- _What you need to do_
Keeping every word intact, reproduce all of the records.

(Recorded data)
####################
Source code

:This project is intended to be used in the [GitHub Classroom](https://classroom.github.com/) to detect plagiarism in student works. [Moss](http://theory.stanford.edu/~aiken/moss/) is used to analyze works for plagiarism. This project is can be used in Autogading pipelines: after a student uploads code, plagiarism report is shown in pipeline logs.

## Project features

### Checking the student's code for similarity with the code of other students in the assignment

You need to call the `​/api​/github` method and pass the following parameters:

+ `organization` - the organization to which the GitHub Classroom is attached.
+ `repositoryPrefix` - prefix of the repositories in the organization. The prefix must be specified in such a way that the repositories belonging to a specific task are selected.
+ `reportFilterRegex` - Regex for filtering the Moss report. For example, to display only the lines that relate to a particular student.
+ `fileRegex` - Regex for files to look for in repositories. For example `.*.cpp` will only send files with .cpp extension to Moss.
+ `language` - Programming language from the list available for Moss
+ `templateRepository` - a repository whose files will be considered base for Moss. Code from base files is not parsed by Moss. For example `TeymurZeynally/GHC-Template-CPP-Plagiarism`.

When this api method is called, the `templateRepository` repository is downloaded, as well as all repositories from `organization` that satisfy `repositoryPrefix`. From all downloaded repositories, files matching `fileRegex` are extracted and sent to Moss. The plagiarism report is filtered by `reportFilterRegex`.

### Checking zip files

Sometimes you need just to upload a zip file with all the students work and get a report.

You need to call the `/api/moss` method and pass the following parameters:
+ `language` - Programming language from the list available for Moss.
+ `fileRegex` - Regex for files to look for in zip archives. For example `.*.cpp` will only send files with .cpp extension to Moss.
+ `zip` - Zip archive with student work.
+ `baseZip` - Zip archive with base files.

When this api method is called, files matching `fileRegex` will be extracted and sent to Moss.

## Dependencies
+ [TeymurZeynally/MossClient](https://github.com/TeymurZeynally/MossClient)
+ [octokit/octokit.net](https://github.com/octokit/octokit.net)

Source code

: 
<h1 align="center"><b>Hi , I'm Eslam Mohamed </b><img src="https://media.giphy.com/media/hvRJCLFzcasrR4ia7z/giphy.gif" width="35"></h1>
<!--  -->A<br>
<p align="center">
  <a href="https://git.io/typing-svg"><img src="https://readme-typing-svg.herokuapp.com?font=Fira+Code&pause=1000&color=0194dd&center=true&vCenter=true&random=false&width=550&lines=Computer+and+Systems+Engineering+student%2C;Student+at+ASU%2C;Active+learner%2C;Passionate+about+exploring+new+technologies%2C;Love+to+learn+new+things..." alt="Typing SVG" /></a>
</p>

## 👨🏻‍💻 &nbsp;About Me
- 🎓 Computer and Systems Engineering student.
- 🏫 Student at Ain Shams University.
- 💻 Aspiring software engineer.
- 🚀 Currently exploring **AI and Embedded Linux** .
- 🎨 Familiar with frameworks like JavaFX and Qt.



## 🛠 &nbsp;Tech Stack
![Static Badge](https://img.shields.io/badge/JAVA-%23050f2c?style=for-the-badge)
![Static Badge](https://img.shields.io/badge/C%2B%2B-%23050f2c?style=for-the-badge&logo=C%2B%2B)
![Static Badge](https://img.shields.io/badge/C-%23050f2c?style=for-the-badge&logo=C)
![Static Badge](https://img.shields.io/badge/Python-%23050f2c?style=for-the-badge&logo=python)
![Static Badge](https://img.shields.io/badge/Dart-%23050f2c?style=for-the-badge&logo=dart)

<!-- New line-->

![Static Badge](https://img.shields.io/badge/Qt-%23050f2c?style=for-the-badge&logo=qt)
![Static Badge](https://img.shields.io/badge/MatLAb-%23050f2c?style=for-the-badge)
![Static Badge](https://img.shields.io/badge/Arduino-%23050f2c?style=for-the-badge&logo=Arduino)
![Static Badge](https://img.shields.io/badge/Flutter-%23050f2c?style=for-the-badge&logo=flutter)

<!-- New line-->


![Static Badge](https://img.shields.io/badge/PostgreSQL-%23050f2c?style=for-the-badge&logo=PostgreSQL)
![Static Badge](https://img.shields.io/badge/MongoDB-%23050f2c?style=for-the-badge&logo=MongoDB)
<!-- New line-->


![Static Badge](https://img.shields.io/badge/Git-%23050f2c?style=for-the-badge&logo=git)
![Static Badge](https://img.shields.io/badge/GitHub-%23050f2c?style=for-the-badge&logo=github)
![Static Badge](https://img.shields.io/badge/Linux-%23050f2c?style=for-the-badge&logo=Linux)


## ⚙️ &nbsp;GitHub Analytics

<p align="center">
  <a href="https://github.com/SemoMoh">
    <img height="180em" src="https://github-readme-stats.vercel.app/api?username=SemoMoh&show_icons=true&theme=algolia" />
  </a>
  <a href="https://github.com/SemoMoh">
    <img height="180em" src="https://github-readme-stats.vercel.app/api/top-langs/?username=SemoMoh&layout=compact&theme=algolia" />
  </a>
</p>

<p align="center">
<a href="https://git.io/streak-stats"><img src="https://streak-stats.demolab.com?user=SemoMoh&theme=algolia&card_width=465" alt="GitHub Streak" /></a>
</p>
####################
- _Task solution_
Source code

:This project is intended to be used in the [GitHub Classroom](https://classroom.github.com/) to detect plagiarism in student works. [Moss](http://theory.stanford.edu/~aiken/moss/) is used to analyze works for plagiarism. This project is can be used in Autogading pipelines: after a student uploads code, plagiarism report is shown in pipeline logs.

## Project features

### Checking the student's code for similarity with the code of other students in the assignment

You need to call the `​/api​/github` method and pass the following parameters:

+ `organization` - the organization to which the GitHub Classroom is attached.
+ `repositoryPrefix` - prefix of the repositories in the organization. The prefix must be specified in such a way that the repositories belonging to a specific task are selected.
+ `reportFilterRegex` - Regex for filtering the Moss report. For example, to display only the lines that relate to a particular student.
+ `fileRegex` - Regex for files to look for in repositories. For example `.*.cpp` will only send files with .cpp extension to Moss.
+ `language` - Programming language from the list available for Moss
+ `templateRepository` - a repository whose files will be considered base for Moss. Code from base files is not parsed by Moss. For example `TeymurZeynally/GHC-Template-CPP-Plagiarism`.

When this api method is called, the `templateRepository` repository is downloaded, as well as all repositories from `organization` that satisfy `repositoryPrefix`. From all downloaded repositories, files matching `fileRegex` are extracted and sent to Moss. The plagiarism report is filtered by `reportFilterRegex`.

### Checking zip files

Sometimes you need just to upload a zip file with all the students work and get a report.

You need to call the `/api/moss` method and pass the following parameters:
+ `language` - Programming language from the list available for Moss.
+ `fileRegex` - Regex for files to look for in zip archives. For example `.*.cpp` will only send files with .cpp extension to Moss.
+ `zip` - Zip archive with student work.
+ `baseZip` - Zip archive with base files.

When this api method is called, files matching `fileRegex` will be extracted and sent to Moss.

## Dependencies
+ [TeymurZeynally/MossClient](https://github.com/TeymurZeynally/MossClient)
+ [octokit/octokit.net](https://github.com/octokit/octokit.net)

Source code

: 
<h1 align="center"><b>Hi , I'm Eslam Mohamed </b><img src="https://media.giphy.com/media/hvRJCLFzcasrR4ia7z/giphy.gif" width="35"></h1>
<!--  -->A<br>
<p align="center">
  <a href="https://git.io/typing-svg"><img src="https://readme-typing-svg.herokuapp.com?font=Fira+Code&pause=1000&color=0194dd&center=true&vCenter=true&random=false&width=550&lines=Computer+and+Systems+Engineering+student%2C;Student+at+ASU%2C;Active+learner%2C;Passionate+about+exploring+new+technologies%2C;Love+to+learn+new+things..." alt="Typing SVG" /></a>
</p>

## 👨🏻‍💻 &nbsp;About Me
- 🎓 Computer and Systems Engineering student.
- 🏫 Student at Ain Shams University.
- 💻 Aspiring software engineer.
- 🚀 Currently exploring **AI and Embedded Linux** .
- 🎨 Familiar with frameworks like JavaFX and Qt.



## 🛠 &nbsp;Tech Stack
![Static Badge](https://img.shields.io/badge/JAVA-%23050f2c?style=for-the-badge)
![Static Badge](https://img.shields.io/badge/C%2B%2B-%23050f2c?style=for-the-badge&logo=C%2B%2B)
![Static Badge](https://img.shields.io/badge/C-%23050f2c?style=for-the-badge&logo=C)
![Static Badge](https://img.shields.io/badge/Python-%23050f2c?style=for-the-badge&logo=python)
![Static Badge](https://img.shields.io/badge/Dart-%23050f2c?style=for-the-badge&logo=dart)

<!-- New line-->

![Static Badge](https://img.shields.io/badge/Qt-%23050f2c?style=for-the-badge&logo=qt)
![Static Badge](https://img.shields.io/badge/MatLAb-%23050f2c?style=for-the-badge)
![Static Badge](https://img.shields.io/badge/Arduino-%23050f2c?style=for-the-badge&logo=Arduino)
![Static Badge](https://img.shields.io/badge/Flutter-%23050f2c?style=for-the-badge&logo=flutter)

<!-- New line-->


![Static Badge](https://img.shields.io/badge/PostgreSQL-%23050f2c?style=for-the-badge&logo=PostgreSQL)
![Static Badge](https://img.shields.io/badge/MongoDB-%23050f2c?style=for-the-badge&logo=MongoDB)
<!-- New line-->


![Static Badge](https://img.shields.io/badge/Git-%23050f2c?style=for-the-badge&logo=git)
![Static Badge](https://img.shields.io/badge/GitHub-%23050f2c?style=for-the-badge&logo=github)
![Static Badge](https://img.shields.io/badge/Linux-%23050f2c?style=for-the-badge&logo=Linux)


## ⚙️ &nbsp;GitHub Analytics

<p align="center">
  <a href="https://github.com/SemoMoh">
    <img height="180em" src="https://github-readme-stats.vercel.app/api?username=SemoMoh&show_icons=true&theme=algolia" />
  </a>
  <a href="https://github.com/SemoMoh">
    <img height="180em" src="https://github-readme-stats.vercel.app/api/top-langs/?username=SemoMoh&layout=compact&theme=algolia" />
  </a>
</p>

<p align="center">
<a href="https://git.io/streak-stats"><img src="https://streak-stats.demolab.com?user=SemoMoh&theme=algolia&card_width=465" alt="GitHub Streak" /></a>
</p>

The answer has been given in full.